Northeastern basket weaver brings new life and color to native Bittersweet vines
July 25, 2013
If you go
What: 12th annual Breckenridge Main Street Art Festival
Where: Wellington and E. Sawmill parking lots on N. Main St. and Wellington, Breckenridge
When: 10 a.m. to 6 p.m. today through Sunday
Cost: Admission is free
More information: Visit http://www.mountainartfestivals.com
American master basket weaver Tina Puckett weaves her native Bittersweet vine in Connecticut and then weaves her way across the United States. This weekend finds her in the Kingdom of Breckenridge.
"I always wanted to come to Breckenridge for two reasons: One, I think my woven works lend themselves to this area. And two, I am very much drawn to the mountains," Puckett said. "I have not been disappointed; Breckenridge is such a beautiful place on this Earth. I can feel the vibrations and the mountains singing spiritual music."
Puckett averages 15 juried shows annually and will be at the 12th annual Breckenridge Main Street Art Festival today through Sunday.
A couple of weeks ago, Puckett was in Summit County for the Breckenridge July Art Festival, followed by shows in Edwards and Jackson Hole, Wyo. The Bittersweet vine that grows locally in Winsted, Conn., where she lives and works in her studio, influences Puckett's works.
"The character of each piece of vine literally dictates what form each basket, bowl, wall sculpture or piece of furniture will take," she said.
Puckett then applies her imagination and sense of color to the structural form and to weaving dynamic and colorful works. She describes herself as self-taught and started back in 1981 studying set design in college, where she developed her understanding of color and construction. She has created her own weaving technique, which she calls "Dimensional Weaving," in which she layers reeds of different colors to produce multi-hued, richly textured, highly dimensional woven sculptures.
This technique is clearly seen in the different shades of color that define the petals in Puckett's giant flower sculptures and the mountains in her woven landscape sculptures.
With her knowledge of construction, she is able to build very sturdy pieces of furniture on legs of twisted Bittersweet vine. Adding a beveled glass surface to a tabletop allows visual appreciation of the colorful dimensional weaving throughout a table's Bittersweet frame.

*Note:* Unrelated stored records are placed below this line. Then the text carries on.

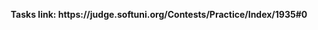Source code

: <p align="center">
  <b>Tasks link: https://judge.softuni.org/Contests/Practice/Index/1935#0</b><br>
</p>
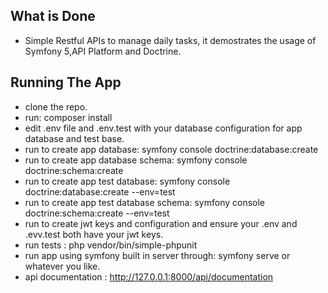 ## What is Done

- Simple Restful APIs to manage daily tasks, it demostrates the usage of Symfony 5,API Platform and Doctrine.

## Running The App
- clone the repo.
- run: composer install
- edit .env file and .env.test with your database configuration for app database and test base.   
- run to create app database: symfony console doctrine:database:create
- run to create app database schema: symfony console doctrine:schema:create
- run to create app test database: symfony console doctrine:database:create --env=test
- run to create app test database schema: symfony console doctrine:schema:create --env=test
- run to create jwt keys and configuration and ensure your .env and .evv.test both have your jwt keys.
- run tests : php vendor/bin/simple-phpunit
- run app using symfony built in server through: symfony serve or whatever you like.
- api documentation : http://127.0.0.1:8000/api/documentation
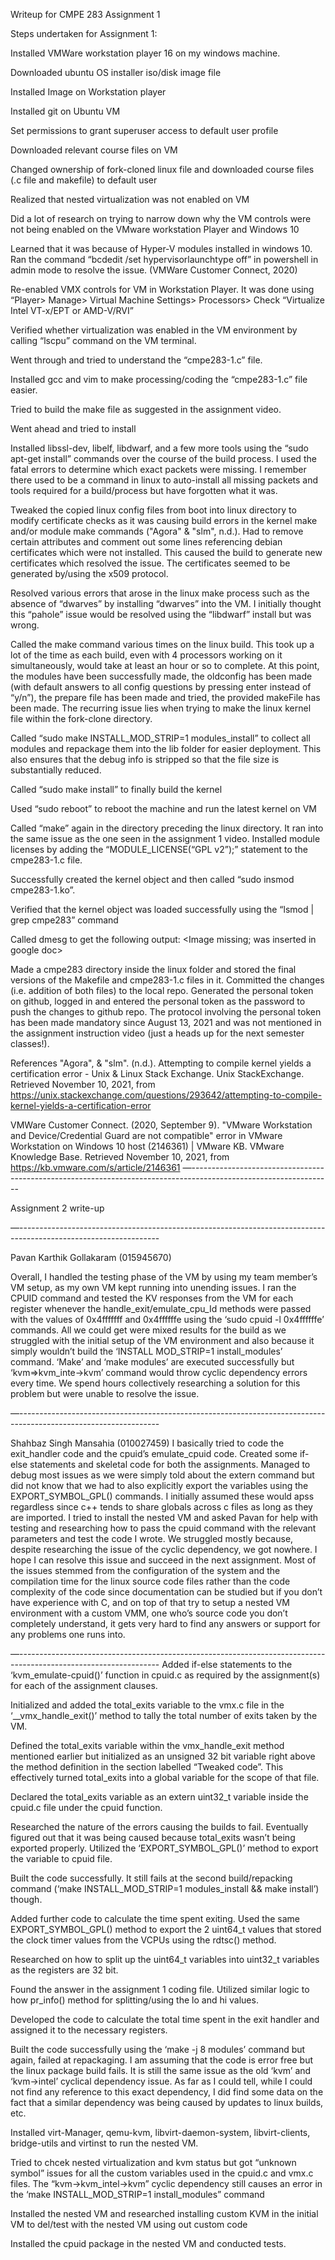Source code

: Writeup for CMPE 283 Assignment 1

Steps undertaken for Assignment 1:

Installed VMWare workstation player 16 on my windows machine.

Downloaded ubuntu OS installer iso/disk image file

Installed Image on Workstation player

Installed git on Ubuntu VM

Set permissions to grant superuser access to default user profile

Downloaded relevant course files on VM

Changed ownership of fork-cloned linux file and downloaded course files (.c file and makefile) to default user

Realized that nested virtualization was not enabled on VM

Did a lot of research on trying to narrow down why the VM controls were not being enabled on the VMware workstation Player and Windows 10

Learned that it was because of Hyper-V modules installed in windows 10. Ran the command “bcdedit /set hypervisorlaunchtype off” in powershell in admin mode to resolve the issue. (VMWare Customer Connect, 2020)

Re-enabled VMX controls for VM in Workstation Player. It was done using “Player> Manage> Virtual Machine Settings> Processors> Check “Virtualize Intel VT-x/EPT or AMD-V/RVI”

Verified whether virtualization was enabled in the VM environment by calling “lscpu” command on the VM terminal.

Went through and tried to understand the “cmpe283-1.c” file.

Installed gcc and vim to make processing/coding the “cmpe283-1.c” file easier.

Tried to build the make file as suggested in the assignment video.

Went ahead and tried to install

Installed libssl-dev, libelf, libdwarf, and a few more tools using the “sudo apt-get install” commands over the course of the build process. I used the fatal errors to determine which exact packets were missing. I remember there used to be a command in linux to auto-install all missing packets and tools required for a build/process but have forgotten what it was.

Tweaked the copied linux config files from boot into linux directory to modify certificate checks as it was causing build errors in the kernel make and/or module make commands ("Agora" & "slm", n.d.). Had to remove certain attributes and comment out some lines referencing debian certificates which were not installed. This caused the build to generate new certificates which resolved the issue. The certificates seemed to be generated by/using the x509 protocol.

Resolved various errors that arose in the linux make process such as the absence of “dwarves” by installing “dwarves” into the VM. I initially thought this “pahole” issue would be resolved using the “libdwarf” install but was wrong.

Called the make command various times on the linux build. This took up a lot of the time as each build, even with 4 processors working on it simultaneously, would take at least an hour or so to complete. At this point, the modules have been successfully made, the oldconfig has been made (with default answers to all config questions by pressing enter instead of “y/n”), the prepare file has been made and tried, the provided makeFile has been made. The recurring issue lies when trying to make the linux kernel file within the fork-clone directory.

Called “sudo make INSTALL_MOD_STRIP=1 modules_install” to collect all modules and repackage them into the lib folder for easier deployment. This also ensures that the debug info is stripped so that the file size is substantially reduced.

Called “sudo make install” to finally build the kernel

Used “sudo reboot” to reboot the machine and run the latest kernel on VM

Called “make” again in the directory preceding the linux directory. It ran into the same issue as the one seen in the assignment 1 video. Installed module licenses by adding the “MODULE_LICENSE(“GPL v2”);” statement to the cmpe283-1.c file.

Successfully created the kernel object and then called “sudo insmod cmpe283-1.ko”.

Verified that the kernel object was loaded successfully using the “lsmod | grep cmpe283” command

Called dmesg to get the following output: <Image missing; was inserted in google doc>

Made a cmpe283 directory inside the linux folder and stored the final versions of the Makefile and cmpe283-1.c files in it. Committed the changes (i.e. addition of both files) to the local repo. Generated the personal token on github, logged in and entered the personal token as the password to push the changes to github repo. The protocol involving the personal token has been made mandatory since August 13, 2021 and was not mentioned in the assignment instruction video (just a heads up for the next semester classes!).



References
"Agora", & "slm". (n.d.). Attempting to compile kernel yields a certification error - Unix & Linux Stack Exchange. Unix StackExchange. Retrieved November 10, 2021, from https://unix.stackexchange.com/questions/293642/attempting-to-compile-kernel-yields-a-certification-error

VMWare Customer Connect. (2020, September 9). "VMware Workstation and Device/Credential Guard are not compatible" error in VMware Workstation on Windows 10 host (2146361) | VMware KB. VMware Knowledge Base. Retrieved November 10, 2021, from https://kb.vmware.com/s/article/2146361
—-----------------------------------------------------------------------------------------------------------------

Assignment 2 write-up

—-----------------------------------------------------------------------------------------------------------------

Pavan Karthik Gollakaram (015945670)

Overall, I handled the testing phase of the VM by using my team member’s VM setup, as my own VM kept running into unending issues.
I ran the CPUID command and tested the KV responses from the VM for each register whenever the handle_exit/emulate_cpu_Id methods were passed with the values of  0x4fffffff and 0x4ffffffe using the ‘sudo cpuid -l 0x4ffffffe’ commands.
All we could get were mixed results for the build as we struggled with the initial setup of the VM environment and also because it simply wouldn’t build the ‘INSTALL MOD_STRIP=1 install_modules’ command.
‘Make’ and ‘make modules’ are executed successfully but ‘kvm=>kvm_inte->kvm’ command would throw cyclic dependency errors every time.
We spend hours collectively researching a solution for this problem but were unable to resolve the issue. 

—-----------------------------------------------------------------------------------------------------------------

Shahbaz Singh Mansahia (010027459)
I basically tried to code the exit_handler code and the cpuid’s emulate_cpuid code. Created some if-else statements and skeletal code for both the assignments. Managed to debug most issues as we were simply told about the extern command but did not know that we had to also explicitly export the variables using the EXPORT_SYMBOL_GPL() commands. I initially assumed these would apss regardless since c++ tends to share globals across c files as long as they are imported. I tried to install the nested VM and asked Pavan for help with testing and researching how to pass the cpuid command with the relevant parameters and test the code I wrote. We struggled mostly because, despite researching the issue of the cyclic dependency, we got nowhere. I hope I can resolve this issue and succeed in the next assignment. Most of the issues stemmed from the configuration of the system and the compilation time for the linux source code files rather than the code complexity of the code since documentation can be studied but if you don’t have experience with C, and on top of that try to setup a nested VM environment with a custom VMM, one who’s source code you don’t completely understand, it gets very hard to find any answers or support for any problems one runs into.

—-----------------------------------------------------------------------------------------------------------------
Added if-else statements to the ‘kvm_emulate-cpuid()’ function in cpuid.c as required by the assignment(s) for each of the assignment clauses.

Initialized and added the total_exits variable to the vmx.c file in the ‘__vmx_handle_exit()’ method to tally the total number of exits taken by the VM.

Defined the total_exits variable within the vmx_handle_exit method mentioned earlier but initialized as an unsigned 32 bit variable right above the method definition in the section labelled “Tweaked code”. This effectively turned total_exits into a global variable for the scope of that file.

Declared the total_exits variable as an extern uint32_t variable inside the cpuid.c file under the cpuid function.

Researched the nature of the errors causing the builds to fail. Eventually figured out that it was being caused because total_exits wasn’t being exported properly. Utilized the ‘EXPORT_SYMBOL_GPL()’ method to export the variable to cpuid file.

Built the code successfully. It still fails at the second build/repacking command (‘make  INSTALL_MOD_STRIP=1 modules_install && make install’) though. 

Added further code to calculate the time spent exiting. Used the same EXPORT_SYMBOL_GPL() method to export the 2 uint64_t values that stored the clock timer values from the VCPUs using the rdtsc() method.

Researched on how to split up the uint64_t variables into uint32_t variables as the registers are 32 bit.

Found the answer in the assignment 1 coding file. Utilized similar logic to how pr_info() method for splitting/using the lo and hi values.

Developed the code to calculate the total time spent in the exit handler and assigned it to the necessary registers.

Built the code successfully using the ‘make -j 8 modules’ command but again, failed at repackaging. I am assuming that the code is error free but the linux package build fails. It is still the same issue as the old ‘kvm’ and ‘kvm->intel’ cyclical dependency issue. As far as I could tell, while I could not find any reference to this exact dependency, I did find some data on the fact that a similar dependency was being caused by updates to linux builds, etc.

Installed virt-Manager, qemu-kvm, libvirt-daemon-system, libvirt-clients, bridge-utils and virtinst to run the nested VM.

Tried to chcek nested virtualization and kvm status but got “unknown symbol” issues for all the custom variables used in the cpuid.c and vmx.c files. The “kvm->kvm_intel->kvm” cyclic dependency still causes an error in the ‘make INSTALL_MOD_STRIP=1 install_modules” command

Installed the nested VM and researched installing custom KVM in the initial VM to del/test with the nested VM using out custom code

Installed the cpuid package in the nested VM and conducted tests.
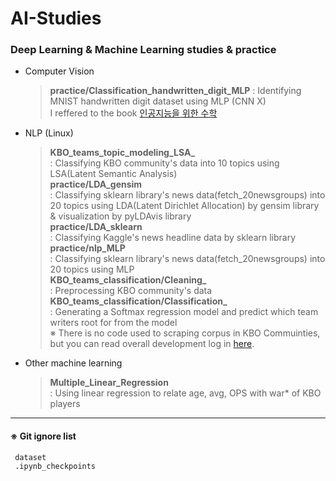 # AI-Studies
### Deep Learning &amp; Machine Learning studies &amp; practice
* Computer Vision     
     > **practice/Classification_handwritten_digit_MLP**
     > : Identifying MNIST handwritten digit dataset using MLP (CNN X)   
     > I reffered to the book [인공지능을 위한 수학](https://github.com/freelec/ai-math-book)
* NLP (Linux)   
     > **KBO_teams_topic_modeling_LSA_**   
     > : Classifying KBO community's data into 10 topics using LSA(Latent Semantic Analysis)   
     > **practice/LDA_gensim**   
     > : Classifying sklearn library's news data(fetch_20newsgroups) into 20 topics using LDA(Latent Dirichlet Allocation) by gensim library & visualization by pyLDAvis library   
     > **practice/LDA_sklearn**   
     > : Classifying Kaggle's news headline data by sklearn library   
     > **practice/nlp_MLP**   
     > : Classifying sklearn library's news data(fetch_20newsgroups) into 20 topics using MLP   
     > **KBO_teams_classification/Cleaning_**   
     > : Preprocessing KBO community's data   
     > **KBO_teams_classification/Classification_**   
     > : Generating a Softmax regression model and predict which team writers root for from the model   
     > ※ There is no code used to scraping corpus in KBO Commuinties, but you can read overall development log in [here](https://coding-hyeznee.tistory.com/26?category=872982).
* Other machine learning   
     > **Multiple_Linear_Regression**   
     > : Using linear regression to relate age, avg, OPS with war* of KBO players   
     
---------------------------------
   
#### ※ Git ignore list
     dataset
     .ipynb_checkpoints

Puckett's works have been exhibited in museums, art galleries and libraries and at craft show events nationally and internationally. Her work has also been featured in magazines, newspapers and books and on television.
Recommended Stories For You
Trending In: Events
- Silverthorne celebrates opening of $9M performing arts center
- Hike leads kids along fairy forest trail in Breckenridge
- Fourth of July in Summit County: Everything you need to know
- A Summit County guide to fireworks and free music on Fourth of July
- Hiking near Breckenridge: Mayflower Gulch-Boston-Gold Hill
- Goar: Vail Resorts leading the charge to address housing crisis (column)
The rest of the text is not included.